ACTIVITY.
Write the line that contains "메모리: 26,488 KB, 시간: 167 ms, 코드길이: 3,689 Bytes" and each one after it, word for word, ending with the final line of the data.

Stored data
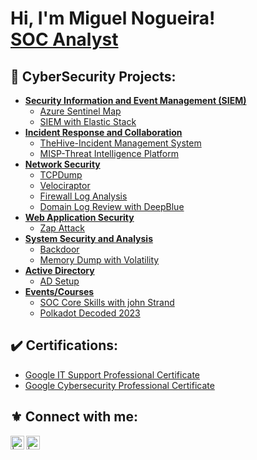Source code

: <h1>Hi, I'm Miguel Nogueira! <br/><a href="https://www.linkedin.com/in/miguel54nogueira/">SOC Analyst</a></h1>

<h2>🔱 CyberSecurity Projects:</h2>

- [**Security Information and Event Management (SIEM)**](#Security-Information-and-Event-Management)
  - [Azure Sentinel Map](Azure.html)
  - [SIEM with Elastic Stack](Elastic.html)
- [**Incident Response and Collaboration**](#Incident-Response-and-Collaboration)
  - [TheHive-Incident Management System](TheHive.html)
  - [MISP-Threat Intelligence Platform](MISP.html)
- [**Network Security**](#Network-Security)
  - [TCPDump](TCPDump.html)
  - [Velociraptor](Velociraptor.html)
  - [Firewall Log Analysis](FirewallLogs.html)
  - [Domain Log Review with DeepBlue](DomainLogAD.html)
- [**Web Application Security**](#Web-Application-Security)
  - [Zap Attack](Zap-Attack.html)
- [**System Security and Analysis**](#System-Security-and-Analysis)
  - [Backdoor](BackdoorAndForensics.html)
  - [Memory Dump with Volatility](Volatility.html)
- [**Active Directory**](#Active-Directory)
  - [AD Setup](ActiveDirectory.html)
- [**Events/Courses**](#Events/Courses)
  - [SOC Core Skills with john Strand](SOCCoreSkills.html)
  - [Polkadot Decoded 2023](Polkadot-Decoded.html)



<h2>✔️    Certifications:</h2>

- [Google IT Support Professional Certificate](https://www.credly.com/badges/7280df6c-5888-4ab6-a21f-35d6b2780cf4/public_url)
- [Google Cybersecurity Professional Certificate](https://www.credly.com/badges/b959619b-170e-4bf5-a031-0f6ccb1c09a2/public_url)


<!-- <h2>📜 CTF's</h2> -->



<h2> ⚜️ Connect with me:</h2>


[<img align="left" alt=" | Portfolio" width="22px" src="https://cdn.jsdelivr.net/npm/simple-icons@3.13.0/icons/github.svg" />][Portfolio]
[<img align="left" alt=" | LinkedIn" width="22px" src="https://cdn.jsdelivr.net/npm/simple-icons@v3/icons/linkedin.svg" />][linkedin]

[Portfolio]: https://datura54.github.io/
[linkedin]: https://www.linkedin.com/in/miguel54nogueira/

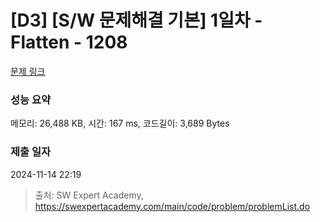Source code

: # [D3] [S/W 문제해결 기본] 1일차 - Flatten - 1208 

[문제 링크](https://swexpertacademy.com/main/code/problem/problemDetail.do?contestProbId=AV139KOaABgCFAYh) 

### 성능 요약

메모리: 26,488 KB, 시간: 167 ms, 코드길이: 3,689 Bytes

### 제출 일자

2024-11-14 22:19



> 출처: SW Expert Academy, https://swexpertacademy.com/main/code/problem/problemList.do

ANSWER FOR THE TASK.
메모리: 26,488 KB, 시간: 167 ms, 코드길이: 3,689 Bytes

### 제출 일자

2024-11-14 22:19



> 출처: SW Expert Academy, https://swexpertacademy.com/main/code/problem/problemList.do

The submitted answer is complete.